A lack of communication regarding the fate of Sydney University’s Koori Centre has left students fearing a repeat of the dangerous rhetoric that made way for 340 proposed job cuts last semester.
The “Wingara Mura — Bunga Barrabugu” strategy will scatter the Koori Centre’s functions and staff across campus in 16 faculties.
In a recent letter to university newspaper Honi Soit, deputy vice-chancellor Shane Houston said no jobs would be lost under the revamp, nor would students' access to staff or existing facilities be removed.
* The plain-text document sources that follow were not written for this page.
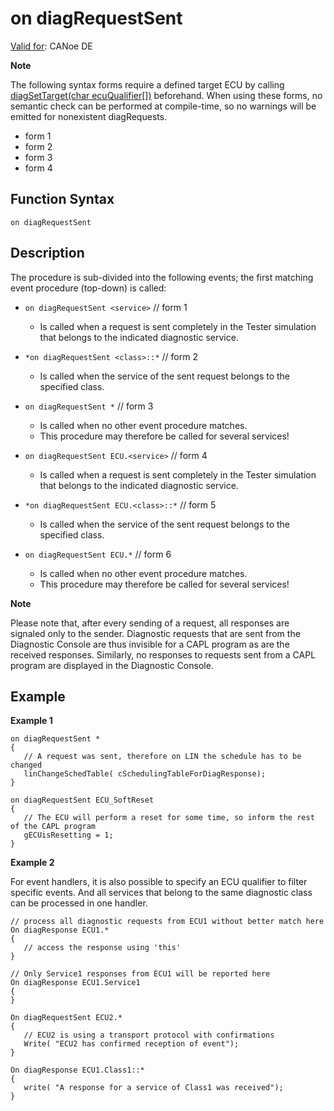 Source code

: # on diagRequestSent

[Valid for](../../../Shared/FeatureAvailability.md):  CANoe DE

**Note**

The following syntax forms require a defined target ECU by calling [diagSetTarget(char ecuQualifier[])](../Functions/CAPLfunctionDiagSetTarget.htm) beforehand. When using these forms, no semantic check can be performed at compile-time, so no warnings will be emitted for nonexistent diagRequests.

- form 1
- form 2
- form 3
- form 4

## Function Syntax

`on diagRequestSent`

## Description

The procedure is sub-divided into the following events; the first matching event procedure (top-down) is called:

- `on diagRequestSent <service>` // form 1
  - Is called when a request is sent completely in the Tester simulation that belongs to the indicated diagnostic service.

- `*on diagRequestSent <class>::*` // form 2
  - Is called when the service of the sent request belongs to the specified class.

- `on diagRequestSent *` // form 3
  - Is called when no other event procedure matches.
  - This procedure may therefore be called for several services!

- `on diagRequestSent ECU.<service>` // form 4
  - Is called when a request is sent completely in the Tester simulation that belongs to the indicated diagnostic service.

- `*on diagRequestSent ECU.<class>::*` // form 5
  - Is called when the service of the sent request belongs to the specified class.

- `on diagRequestSent ECU.*` // form 6
  - Is called when no other event procedure matches.
  - This procedure may therefore be called for several services!

**Note**

Please note that, after every sending of a request, all responses are signaled only to the sender. Diagnostic requests that are sent from the Diagnostic Console are thus invisible for a CAPL program as are the received responses. Similarly, no responses to requests sent from a CAPL program are displayed in the Diagnostic Console.

## Example

**Example 1**

```plaintext
on diagRequestSent *
{
   // A request was sent, therefore on LIN the schedule has to be changed
   linChangeSchedTable( cSchedulingTableForDiagResponse);
}

on diagRequestSent ECU_SoftReset
{
   // The ECU will perform a reset for some time, so inform the rest of the CAPL program
   gECUisResetting = 1;
}
```

**Example 2**

For event handlers, it is also possible to specify an ECU qualifier to filter specific events. And all services that belong to the same diagnostic class can be processed in one handler.

```plaintext
// process all diagnostic requests from ECU1 without better match here
On diagResponse ECU1.*
{
   // access the response using 'this'
}

// Only Service1 responses from ECU1 will be reported here
On diagResponse ECU1.Service1
{
}

On diagRequestSent ECU2.*
{
   // ECU2 is using a transport protocol with confirmations
   Write( "ECU2 has confirmed reception of event");
}

On diagResponse ECU1.Class1::*
{
   write( "A response for a service of Class1 was received");
}
```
He said, “the university is expanding its efforts not reducing them”.
However, in the wake of one of the largest student-staff movements at the university since the introduction of Voluntary Student Unionism (VSU), scepticism of the validity of claims made by university management is not surprising.
At a recent Education Action Group forum on campus, National Tertiary Education Union Sydney branch president Michael Thomson was quick to suggest, “no positions lost doesn’t necessarily mean no individuals will lose their jobs”.
Student Representative Council Indigenous Student Officer Narelle Daniels says that the key question is “how long will students have access to Koori Centre facilities like the library, computers and common room?
“It’s not just about the rooms, it’s about keeping Indigenous support close to home. We simply don’t want 16 different places … But when we’ve asked for a meeting with him [Houston] reception keeps putting us off.”
Close to 300 members of a “Save the Koori Centre” Facebook group are united in their frustration at the lack of consultation and answers to students’ questions. Without adequate communication, many students view the proposed “Centre of Cultural Competencies” as little more than a fancy euphemism for “assimilation by stealth”.
“The lack of clear and concise information … is what is causing such consternation,” Leanne Jamieson posted. “If these changes are to benefit Indigenous students past and present, why [is] there no meaningful, respectful consultation with them?”
“This all has a bad smell about it,” commented another.
Students are now preparing to take to the streets in a bid to democratise changes to the Koori Centre and to fight against the current trajectory that appears increasingly out of sync with what they want from their education.
“Aboriginal studies work better when there is a sense of community”, Daniels said. “They are essentially destroying a family and we won’t stand for it.”